You are viewing a plain text version of this content. The canonical link for it is here.

Posted to users@jena.apache.org by Laurent Pellegrino <la...@gmail.com> on 2012/01/30 17:02:03 UTC

More information on query execution (with algebra)

Hi all,

Some context to understand why I am asking more information: I have an
application where each time it is called, a new SPARQL query (as
String) is created based on the template and a quadruple (Java
object). This means that interesting values from the quadruple have to
be transformed to be put inside the SPARQL template by using a node
formatter. Then, the SPARQL query has to be parsed and the result has
to be evaluated against a dataset.

I was wondering whether I can skip these parsing steps to save some
time during the execution of the application. It seems it is possible
by working at the algebra level.

If some optimizations are done on queries by Jena, are they done
before the evaluation or after parsing? I mean, when I give to
Algebra.exec(...) a query is it always optimized via a call to
Algebra#optimize?

Is there any builder to ease the construction of algebra?

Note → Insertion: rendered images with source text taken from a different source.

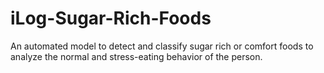 # iLog-Sugar-Rich-Foods
An automated model to detect and classify sugar rich or comfort foods to analyze the normal and stress-eating behavior of the person. 
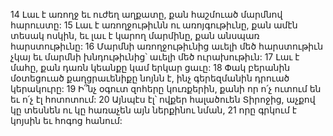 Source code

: 14 Լաւ է առողջ եւ ուժեղ աղքատը, քան հաշմուած մարմնով հարուստը:
15 Լաւ է առողջութիւնն ու առոյգութիւնը, քան ամէն տեսակ ոսկին, եւ լաւ է կարող մարմինը, քան անսպառ հարստութիւնը:
16 Մարմնի առողջութիւնից աւելի մեծ հարստութիւն չկայ եւ մարմնի խնդութիւնից՝ աւելի մեծ ուրախութիւն:
17 Լաւ է մահը, քան դառն կեանքը կամ երկար ցաւը:
18 Փակ բերանին մօտեցուած քաղցրաւենիքը նոյնն է, ինչ գերեզմանին դրուած կերակուրը:
19 Ի՞նչ օգուտ զոհերը կուռքերին, քանի որ ո՛չ ուտում են եւ ո՛չ էլ հոտոտում:
20 Այնպէս էլ՝ ովքեր հալածուեն Տիրոջից, աչքով կը տեսնեն ու կը հառաչեն այն ներքինու նման,
21 որը գրկում է կոյսին եւ հոգոց հանում:
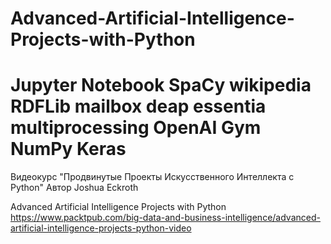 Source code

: # Advanced-Artificial-Intelligence-Projects-with-Python

# Jupyter Notebook SpaCy wikipedia RDFLib mailbox deap essentia multiprocessing OpenAI Gym NumPy Keras

Видеокурс "Продвинутые Проекты Искусственного Интеллекта с Python"
Автор Joshua Eckroth

Advanced Artificial Intelligence Projects with Python
https://www.packtpub.com/big-data-and-business-intelligence/advanced-artificial-intelligence-projects-python-video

I have also seen in a wiki page [1] it is possible to work at the
syntax level. Do you think it better to work at the syntax level or at
the algebra level to do what I want?

[1] http://incubator.apache.org/jena/documentation/query/manipulating_sparql_using_arq.html

Kind Regards,

Laurent

Re: More information on query execution (with algebra)

Posted by Andy Seaborne <an...@apache.org>.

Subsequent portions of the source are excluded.